1. Fantasia 4:14 | |
2. Durham Awakes 8:54 | |
3. All Those Years Ago - with Steve Balsamo and Micky Moody 6:47 | |
4. Pictured Within - with Miller Anderson 9:10 | |
5. Sarabande - with Rick Wakeman 8:36 | |
6. One From The Meadow - with Margo Buchanan 9:59 | |
7. Bourrée 7:23 | |
8. Afterwards - with Jeremy Irons and Paul Mann 4:21 | |
Co roku od 2006r. grupa znakomitych muzyków i gwiazd rocka spotykała się
w Londynie, by razem grać i przy okazji zbierać fundusze dla organizacji
charytatywnej The Sunflower Jam. Na pomysł takiej imprezy wpadła Jacky
Paice, która często mogła liczyć na pomoc zasiadającego za perkusją męża
Iana. Przecież jemu nikt nie odmówi... Początkowo pogłoski o wspólnych
występach Deep Purple, Roberta Planta, Briana Maya i Alice Coopera były
zbyt piękne, by mogły być prawdziwe i sporo osób sądziło, że to tylko
plotka podawana z ust do ust. "The Jam", jak zaczęto nazywać wydarzenie,
szybko stał się wieczorem kultowym. Także dla muzyków, którzy mogli
zapomnieć o ograniczeniach i problemach i wolni i szczęśliwi grali z
kolegami, przyjaciółmi a może nawet sekretnymi rywalami dla
publiczności, która często nie mogła uwierzyć własnym oczom i uszom.
Początkowo w koncertach uczestniczyli tylko zaproszenie goście i ludzie
z przemysłu muzycznego, którzy wpłacali pieniądze na cel dobroczynny. I
to właśnie na jednym z tych pierwszych Jon Lord zagrał po raz ostatni z
przyjaciółmi z Deep Purple, tocząc pokojową "wojnę na Hammondy" z Donem
Aireyem, który zajął jego miejsce w zespole.
"The Sunflower Jam" jest teraz wielkim muzycznym wydarzeniem. Po raz
czwarty odbył się w Royal Albert Hall. 4 kwietnia 2014r. bohaterem
wieczoru był zmarły w 2012r. Jon Lord i jego muzyka.

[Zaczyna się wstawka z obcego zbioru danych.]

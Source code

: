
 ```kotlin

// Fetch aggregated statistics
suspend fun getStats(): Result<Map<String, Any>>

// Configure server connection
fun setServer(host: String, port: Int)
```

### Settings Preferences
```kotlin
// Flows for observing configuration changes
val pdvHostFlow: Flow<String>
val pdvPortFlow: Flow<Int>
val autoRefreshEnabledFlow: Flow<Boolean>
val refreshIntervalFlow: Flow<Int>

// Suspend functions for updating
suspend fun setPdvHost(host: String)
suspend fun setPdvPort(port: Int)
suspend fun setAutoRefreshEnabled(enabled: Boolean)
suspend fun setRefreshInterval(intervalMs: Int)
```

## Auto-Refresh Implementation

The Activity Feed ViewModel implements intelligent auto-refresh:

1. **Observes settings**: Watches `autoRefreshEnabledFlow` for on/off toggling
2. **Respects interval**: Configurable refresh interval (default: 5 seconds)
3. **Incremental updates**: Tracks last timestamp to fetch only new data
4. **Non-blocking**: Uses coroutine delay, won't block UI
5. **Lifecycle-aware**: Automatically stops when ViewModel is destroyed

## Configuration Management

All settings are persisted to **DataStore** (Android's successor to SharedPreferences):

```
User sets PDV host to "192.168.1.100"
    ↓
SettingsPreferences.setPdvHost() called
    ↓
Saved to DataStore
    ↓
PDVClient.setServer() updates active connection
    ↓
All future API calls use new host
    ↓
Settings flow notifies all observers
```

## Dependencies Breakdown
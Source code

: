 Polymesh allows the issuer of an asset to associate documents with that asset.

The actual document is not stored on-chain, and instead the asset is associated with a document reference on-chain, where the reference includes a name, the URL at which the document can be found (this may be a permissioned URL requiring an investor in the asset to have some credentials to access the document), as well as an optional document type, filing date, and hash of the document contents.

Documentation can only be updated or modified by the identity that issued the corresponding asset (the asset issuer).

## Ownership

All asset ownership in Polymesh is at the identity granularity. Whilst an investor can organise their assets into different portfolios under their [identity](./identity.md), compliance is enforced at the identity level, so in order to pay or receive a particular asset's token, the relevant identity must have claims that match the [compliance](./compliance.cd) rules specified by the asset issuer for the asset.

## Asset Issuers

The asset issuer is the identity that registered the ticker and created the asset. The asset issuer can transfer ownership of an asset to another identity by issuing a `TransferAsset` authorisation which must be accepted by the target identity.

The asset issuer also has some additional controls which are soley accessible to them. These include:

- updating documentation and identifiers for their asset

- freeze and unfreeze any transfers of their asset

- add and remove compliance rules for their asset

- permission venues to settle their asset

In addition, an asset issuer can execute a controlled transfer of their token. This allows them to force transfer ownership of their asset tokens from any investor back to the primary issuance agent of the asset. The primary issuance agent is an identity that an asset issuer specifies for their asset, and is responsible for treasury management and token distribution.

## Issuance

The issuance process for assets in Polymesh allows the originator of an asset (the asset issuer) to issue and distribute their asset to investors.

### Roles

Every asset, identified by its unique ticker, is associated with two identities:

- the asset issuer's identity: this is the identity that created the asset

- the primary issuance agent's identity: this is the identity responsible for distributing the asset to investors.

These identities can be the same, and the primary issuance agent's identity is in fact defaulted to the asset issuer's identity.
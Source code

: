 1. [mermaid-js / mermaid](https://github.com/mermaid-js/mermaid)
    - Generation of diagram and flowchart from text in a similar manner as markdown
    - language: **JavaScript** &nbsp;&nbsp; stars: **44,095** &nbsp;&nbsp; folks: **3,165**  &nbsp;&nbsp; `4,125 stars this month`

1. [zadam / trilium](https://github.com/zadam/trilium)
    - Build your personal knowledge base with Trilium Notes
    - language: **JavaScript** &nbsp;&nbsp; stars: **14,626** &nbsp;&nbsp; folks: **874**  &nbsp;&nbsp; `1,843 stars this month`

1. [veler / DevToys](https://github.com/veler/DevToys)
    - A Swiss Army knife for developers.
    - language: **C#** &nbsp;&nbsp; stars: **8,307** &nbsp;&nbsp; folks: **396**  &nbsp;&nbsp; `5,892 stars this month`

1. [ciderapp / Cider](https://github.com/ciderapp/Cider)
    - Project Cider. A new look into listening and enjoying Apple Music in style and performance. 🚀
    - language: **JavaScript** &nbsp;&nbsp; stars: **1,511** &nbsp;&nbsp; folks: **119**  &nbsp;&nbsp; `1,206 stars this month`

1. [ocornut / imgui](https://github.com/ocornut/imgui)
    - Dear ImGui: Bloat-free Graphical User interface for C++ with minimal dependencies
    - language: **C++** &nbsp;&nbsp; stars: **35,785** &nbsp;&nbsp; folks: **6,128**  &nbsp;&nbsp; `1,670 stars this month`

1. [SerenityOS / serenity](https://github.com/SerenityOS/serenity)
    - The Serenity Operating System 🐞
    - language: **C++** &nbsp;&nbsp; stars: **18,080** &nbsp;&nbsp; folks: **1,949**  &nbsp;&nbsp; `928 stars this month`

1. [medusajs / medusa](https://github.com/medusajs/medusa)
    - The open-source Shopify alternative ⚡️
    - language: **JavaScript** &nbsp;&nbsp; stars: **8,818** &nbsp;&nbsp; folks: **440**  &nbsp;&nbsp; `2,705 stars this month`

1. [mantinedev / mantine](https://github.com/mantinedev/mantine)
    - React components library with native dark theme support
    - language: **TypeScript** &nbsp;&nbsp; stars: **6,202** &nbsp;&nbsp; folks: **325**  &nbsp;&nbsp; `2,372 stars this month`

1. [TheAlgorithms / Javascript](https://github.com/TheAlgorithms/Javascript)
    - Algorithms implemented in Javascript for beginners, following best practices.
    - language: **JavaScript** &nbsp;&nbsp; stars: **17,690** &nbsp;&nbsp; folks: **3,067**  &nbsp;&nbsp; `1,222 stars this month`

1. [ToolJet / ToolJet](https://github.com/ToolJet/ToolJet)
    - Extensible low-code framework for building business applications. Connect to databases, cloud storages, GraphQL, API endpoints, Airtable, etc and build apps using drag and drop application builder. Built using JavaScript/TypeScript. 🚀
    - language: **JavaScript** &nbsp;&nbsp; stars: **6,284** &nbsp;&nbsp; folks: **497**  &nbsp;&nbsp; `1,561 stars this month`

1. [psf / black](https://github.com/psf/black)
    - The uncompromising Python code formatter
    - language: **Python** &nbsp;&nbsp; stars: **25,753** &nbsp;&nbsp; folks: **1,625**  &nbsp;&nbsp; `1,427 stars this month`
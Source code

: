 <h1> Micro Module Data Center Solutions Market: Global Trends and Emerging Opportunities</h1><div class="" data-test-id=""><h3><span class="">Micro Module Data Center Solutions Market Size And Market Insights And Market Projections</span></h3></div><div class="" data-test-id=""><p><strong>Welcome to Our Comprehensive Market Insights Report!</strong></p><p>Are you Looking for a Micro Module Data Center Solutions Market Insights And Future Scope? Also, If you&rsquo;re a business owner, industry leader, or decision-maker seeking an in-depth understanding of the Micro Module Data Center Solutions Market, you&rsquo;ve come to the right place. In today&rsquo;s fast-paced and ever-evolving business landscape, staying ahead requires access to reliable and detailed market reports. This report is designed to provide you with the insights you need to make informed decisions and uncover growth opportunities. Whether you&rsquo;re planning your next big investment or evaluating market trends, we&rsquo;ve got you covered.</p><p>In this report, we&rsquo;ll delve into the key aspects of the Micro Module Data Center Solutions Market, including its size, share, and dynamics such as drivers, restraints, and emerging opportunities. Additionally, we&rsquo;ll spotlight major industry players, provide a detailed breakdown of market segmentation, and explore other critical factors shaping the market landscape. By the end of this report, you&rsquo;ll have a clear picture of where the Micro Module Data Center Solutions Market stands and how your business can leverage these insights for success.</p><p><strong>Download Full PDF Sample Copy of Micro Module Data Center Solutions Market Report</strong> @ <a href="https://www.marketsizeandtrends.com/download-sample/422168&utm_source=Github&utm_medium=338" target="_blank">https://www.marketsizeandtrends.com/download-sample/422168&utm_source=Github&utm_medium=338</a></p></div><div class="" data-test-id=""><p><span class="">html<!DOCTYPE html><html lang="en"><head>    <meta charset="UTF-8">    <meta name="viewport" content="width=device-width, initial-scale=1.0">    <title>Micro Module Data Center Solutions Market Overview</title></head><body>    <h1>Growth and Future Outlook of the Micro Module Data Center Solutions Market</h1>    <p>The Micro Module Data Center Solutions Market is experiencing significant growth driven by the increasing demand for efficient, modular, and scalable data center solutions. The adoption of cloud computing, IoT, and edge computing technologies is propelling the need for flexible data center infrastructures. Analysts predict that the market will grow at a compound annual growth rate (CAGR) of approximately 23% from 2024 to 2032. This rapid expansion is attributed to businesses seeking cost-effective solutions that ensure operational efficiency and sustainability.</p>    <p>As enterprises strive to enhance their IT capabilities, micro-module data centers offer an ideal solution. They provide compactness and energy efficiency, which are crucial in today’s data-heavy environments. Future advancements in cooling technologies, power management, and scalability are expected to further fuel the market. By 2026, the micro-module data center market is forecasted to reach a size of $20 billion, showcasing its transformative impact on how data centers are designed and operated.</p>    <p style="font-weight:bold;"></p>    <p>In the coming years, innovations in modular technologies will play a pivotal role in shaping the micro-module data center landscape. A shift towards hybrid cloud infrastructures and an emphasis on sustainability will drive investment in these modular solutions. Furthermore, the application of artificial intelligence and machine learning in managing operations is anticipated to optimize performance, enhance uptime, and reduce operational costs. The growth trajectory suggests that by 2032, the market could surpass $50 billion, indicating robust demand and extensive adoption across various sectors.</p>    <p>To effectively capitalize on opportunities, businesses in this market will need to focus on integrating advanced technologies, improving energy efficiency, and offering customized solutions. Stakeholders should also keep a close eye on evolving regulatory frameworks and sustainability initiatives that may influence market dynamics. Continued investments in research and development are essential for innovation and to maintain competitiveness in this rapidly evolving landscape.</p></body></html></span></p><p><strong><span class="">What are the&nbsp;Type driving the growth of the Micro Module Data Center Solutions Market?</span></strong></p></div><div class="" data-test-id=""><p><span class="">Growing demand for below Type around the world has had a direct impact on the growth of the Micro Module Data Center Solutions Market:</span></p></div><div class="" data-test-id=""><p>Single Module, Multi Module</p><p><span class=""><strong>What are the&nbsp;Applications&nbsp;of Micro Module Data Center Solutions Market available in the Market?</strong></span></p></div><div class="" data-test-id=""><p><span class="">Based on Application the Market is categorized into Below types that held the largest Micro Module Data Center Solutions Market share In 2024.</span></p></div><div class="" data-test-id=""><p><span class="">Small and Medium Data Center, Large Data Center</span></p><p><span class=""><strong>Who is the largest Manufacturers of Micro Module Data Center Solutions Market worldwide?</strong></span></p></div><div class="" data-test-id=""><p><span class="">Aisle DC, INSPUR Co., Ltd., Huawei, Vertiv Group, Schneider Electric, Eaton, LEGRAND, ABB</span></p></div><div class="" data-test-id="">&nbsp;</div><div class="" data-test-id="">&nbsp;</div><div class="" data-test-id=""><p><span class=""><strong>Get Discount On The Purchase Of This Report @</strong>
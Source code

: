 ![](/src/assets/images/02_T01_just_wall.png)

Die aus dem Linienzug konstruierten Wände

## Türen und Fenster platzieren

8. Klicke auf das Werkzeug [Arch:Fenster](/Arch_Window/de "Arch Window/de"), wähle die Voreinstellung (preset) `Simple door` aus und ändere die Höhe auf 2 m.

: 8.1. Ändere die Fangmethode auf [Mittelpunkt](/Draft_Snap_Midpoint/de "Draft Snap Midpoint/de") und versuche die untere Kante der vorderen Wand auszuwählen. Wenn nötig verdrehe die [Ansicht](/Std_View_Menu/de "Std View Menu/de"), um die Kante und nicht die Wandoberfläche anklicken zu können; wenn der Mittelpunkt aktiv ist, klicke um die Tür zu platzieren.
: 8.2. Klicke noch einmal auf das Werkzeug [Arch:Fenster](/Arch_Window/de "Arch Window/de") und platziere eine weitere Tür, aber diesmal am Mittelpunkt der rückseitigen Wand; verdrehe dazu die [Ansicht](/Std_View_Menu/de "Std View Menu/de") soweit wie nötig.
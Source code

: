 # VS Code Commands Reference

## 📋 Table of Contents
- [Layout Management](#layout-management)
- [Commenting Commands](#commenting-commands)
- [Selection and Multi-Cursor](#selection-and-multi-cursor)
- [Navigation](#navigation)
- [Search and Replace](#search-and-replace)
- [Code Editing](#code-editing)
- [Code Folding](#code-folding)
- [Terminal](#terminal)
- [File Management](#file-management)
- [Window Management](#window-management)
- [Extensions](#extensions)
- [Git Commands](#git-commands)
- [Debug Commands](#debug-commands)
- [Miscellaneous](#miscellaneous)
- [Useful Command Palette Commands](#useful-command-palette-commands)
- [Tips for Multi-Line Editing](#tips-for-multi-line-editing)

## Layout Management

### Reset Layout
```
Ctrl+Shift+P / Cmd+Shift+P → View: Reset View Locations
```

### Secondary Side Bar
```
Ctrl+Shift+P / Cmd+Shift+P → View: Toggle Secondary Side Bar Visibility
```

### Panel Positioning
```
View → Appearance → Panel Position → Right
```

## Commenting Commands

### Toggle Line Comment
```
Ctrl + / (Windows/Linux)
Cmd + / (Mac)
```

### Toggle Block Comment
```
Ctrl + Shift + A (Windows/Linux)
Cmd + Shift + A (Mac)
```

To była historyczna
chwila dla muzyki rockowej: pełna orkiestra, dyrygent Paul Mann, który
cudownie zaaranżował materiał obejmujący pięćdziesiąt lat muzyki,
poruszenie, żarty, śmiech - wszystko połączone w sposób niemal magiczny.
Ian Paice wspomina, że koncert ten był prawdziwym cudem, zważywszy na
to, jak mało czasu muzycy mieli na próby (w przypadku Deep Purple - dwie
godziny dzień przed koncertem): "Nigdy w życiu nie grałem takiego
koncertu. Wszyscy zjawili się w sali połączeni jednym celem: by uczcić
wspaniałego człowieka i wielkiego muzyka. Royal Albert Hall jest spora i
potrafi przerazić, ale tamtego wieczoru wszystko przypominało bardziej
spotkanie przyjaciół w lokalnym pubie (zgoda, bardzo dużym) niż koncert.
Jestem przekonany, że wszyscy wykonawcy, publiczność, a nawet ekipa
techniczna czuli, że ten wieczór jest wyjątkowy".
Wszyscy, który opuszczali salę, uśmiechali się znacząco, jakby chcieli
powiedzieć: "Pewnego dnia będę mógł powiedzieć, że tutaj byłem". Dzięki
temu wydawnictwu wszyscy będą mieli okazję się przekonać dlaczego.